Requirement:
Every entry should be duplicated verbatim, and no picture may appear in the copy.

Data entries:
- - - - -

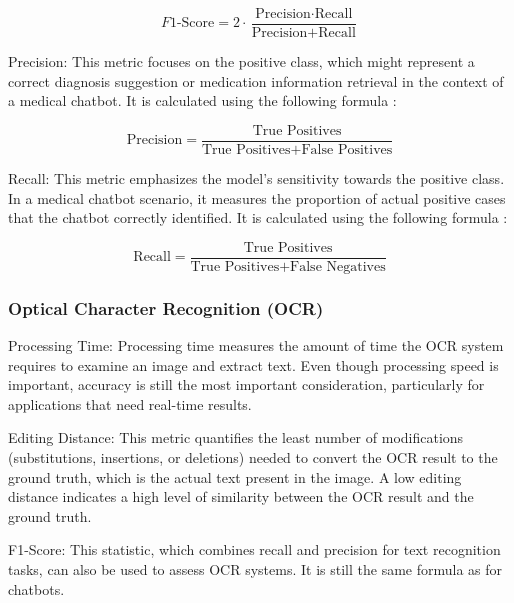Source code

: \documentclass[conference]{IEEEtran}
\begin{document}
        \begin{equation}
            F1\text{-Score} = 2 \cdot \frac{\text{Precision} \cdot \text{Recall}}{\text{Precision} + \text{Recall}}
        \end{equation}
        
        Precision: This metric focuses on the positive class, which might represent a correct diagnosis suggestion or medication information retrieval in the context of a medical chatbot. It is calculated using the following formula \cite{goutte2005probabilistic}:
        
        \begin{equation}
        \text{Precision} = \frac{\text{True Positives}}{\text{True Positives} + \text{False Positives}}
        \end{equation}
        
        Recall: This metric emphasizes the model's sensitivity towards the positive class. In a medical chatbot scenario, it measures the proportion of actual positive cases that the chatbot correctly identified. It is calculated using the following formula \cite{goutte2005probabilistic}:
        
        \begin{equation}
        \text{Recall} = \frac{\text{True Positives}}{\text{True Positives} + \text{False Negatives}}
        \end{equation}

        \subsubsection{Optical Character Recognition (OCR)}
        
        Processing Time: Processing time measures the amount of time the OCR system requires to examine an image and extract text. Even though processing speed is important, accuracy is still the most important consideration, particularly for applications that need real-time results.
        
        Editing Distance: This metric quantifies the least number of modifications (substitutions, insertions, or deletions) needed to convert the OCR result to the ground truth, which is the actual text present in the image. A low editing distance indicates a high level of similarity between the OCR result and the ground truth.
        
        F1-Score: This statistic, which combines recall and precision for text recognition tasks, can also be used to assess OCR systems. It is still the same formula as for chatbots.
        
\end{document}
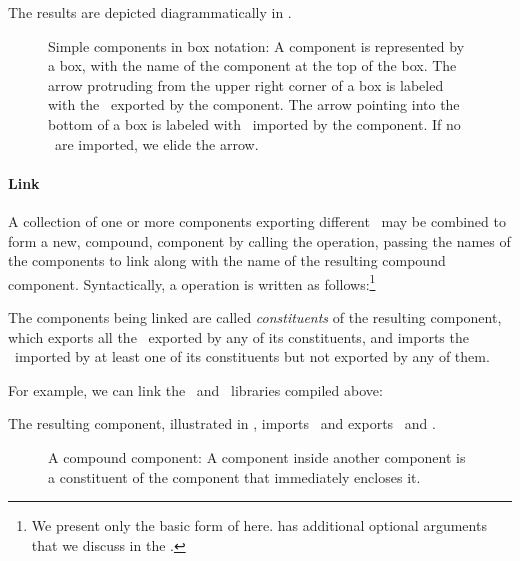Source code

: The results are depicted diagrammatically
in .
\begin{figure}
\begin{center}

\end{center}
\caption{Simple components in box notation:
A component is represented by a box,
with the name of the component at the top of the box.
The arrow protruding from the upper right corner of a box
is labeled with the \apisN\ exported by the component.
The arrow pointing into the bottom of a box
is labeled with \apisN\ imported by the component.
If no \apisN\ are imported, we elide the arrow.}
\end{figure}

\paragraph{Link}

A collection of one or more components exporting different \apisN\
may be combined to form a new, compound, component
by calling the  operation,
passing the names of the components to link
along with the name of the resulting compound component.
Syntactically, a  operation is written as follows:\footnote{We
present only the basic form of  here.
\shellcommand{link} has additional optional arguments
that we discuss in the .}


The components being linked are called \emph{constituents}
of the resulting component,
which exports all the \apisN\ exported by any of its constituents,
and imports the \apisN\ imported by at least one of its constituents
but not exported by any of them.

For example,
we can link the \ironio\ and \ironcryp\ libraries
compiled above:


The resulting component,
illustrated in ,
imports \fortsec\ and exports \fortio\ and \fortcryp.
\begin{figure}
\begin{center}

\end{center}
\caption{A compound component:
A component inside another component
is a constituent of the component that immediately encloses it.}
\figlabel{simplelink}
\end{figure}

- - - - -

The completed task:
Source code

: \documentclass[conference]{IEEEtran}
\begin{document}
        \begin{equation}
            F1\text{-Score} = 2 \cdot \frac{\text{Precision} \cdot \text{Recall}}{\text{Precision} + \text{Recall}}
        \end{equation}
        
        Precision: This metric focuses on the positive class, which might represent a correct diagnosis suggestion or medication information retrieval in the context of a medical chatbot. It is calculated using the following formula \cite{goutte2005probabilistic}:
        
        \begin{equation}
        \text{Precision} = \frac{\text{True Positives}}{\text{True Positives} + \text{False Positives}}
        \end{equation}
        
        Recall: This metric emphasizes the model's sensitivity towards the positive class. In a medical chatbot scenario, it measures the proportion of actual positive cases that the chatbot correctly identified. It is calculated using the following formula \cite{goutte2005probabilistic}:
        
        \begin{equation}
        \text{Recall} = \frac{\text{True Positives}}{\text{True Positives} + \text{False Negatives}}
        \end{equation}

        \subsubsection{Optical Character Recognition (OCR)}
        
        Processing Time: Processing time measures the amount of time the OCR system requires to examine an image and extract text. Even though processing speed is important, accuracy is still the most important consideration, particularly for applications that need real-time results.
        
        Editing Distance: This metric quantifies the least number of modifications (substitutions, insertions, or deletions) needed to convert the OCR result to the ground truth, which is the actual text present in the image. A low editing distance indicates a high level of similarity between the OCR result and the ground truth.
        
        F1-Score: This statistic, which combines recall and precision for text recognition tasks, can also be used to assess OCR systems. It is still the same formula as for chatbots.
        
\end{document}
Source code

: The results are depicted diagrammatically
in .
\begin{figure}
\begin{center}

\end{center}
\caption{Simple components in box notation:
A component is represented by a box,
with the name of the component at the top of the box.
The arrow protruding from the upper right corner of a box
is labeled with the \apisN\ exported by the component.
The arrow pointing into the bottom of a box
is labeled with \apisN\ imported by the component.
If no \apisN\ are imported, we elide the arrow.}
\end{figure}

\paragraph{Link}

A collection of one or more components exporting different \apisN\
may be combined to form a new, compound, component
by calling the  operation,
passing the names of the components to link
along with the name of the resulting compound component.
Syntactically, a  operation is written as follows:\footnote{We
present only the basic form of  here.
\shellcommand{link} has additional optional arguments
that we discuss in the .}


The components being linked are called \emph{constituents}
of the resulting component,
which exports all the \apisN\ exported by any of its constituents,
and imports the \apisN\ imported by at least one of its constituents
but not exported by any of them.

For example,
we can link the \ironio\ and \ironcryp\ libraries
compiled above:


The resulting component,
illustrated in ,
imports \fortsec\ and exports \fortio\ and \fortcryp.
\begin{figure}
\begin{center}

\end{center}
\caption{A compound component:
A component inside another component
is a constituent of the component that immediately encloses it.}
\figlabel{simplelink}
\end{figure}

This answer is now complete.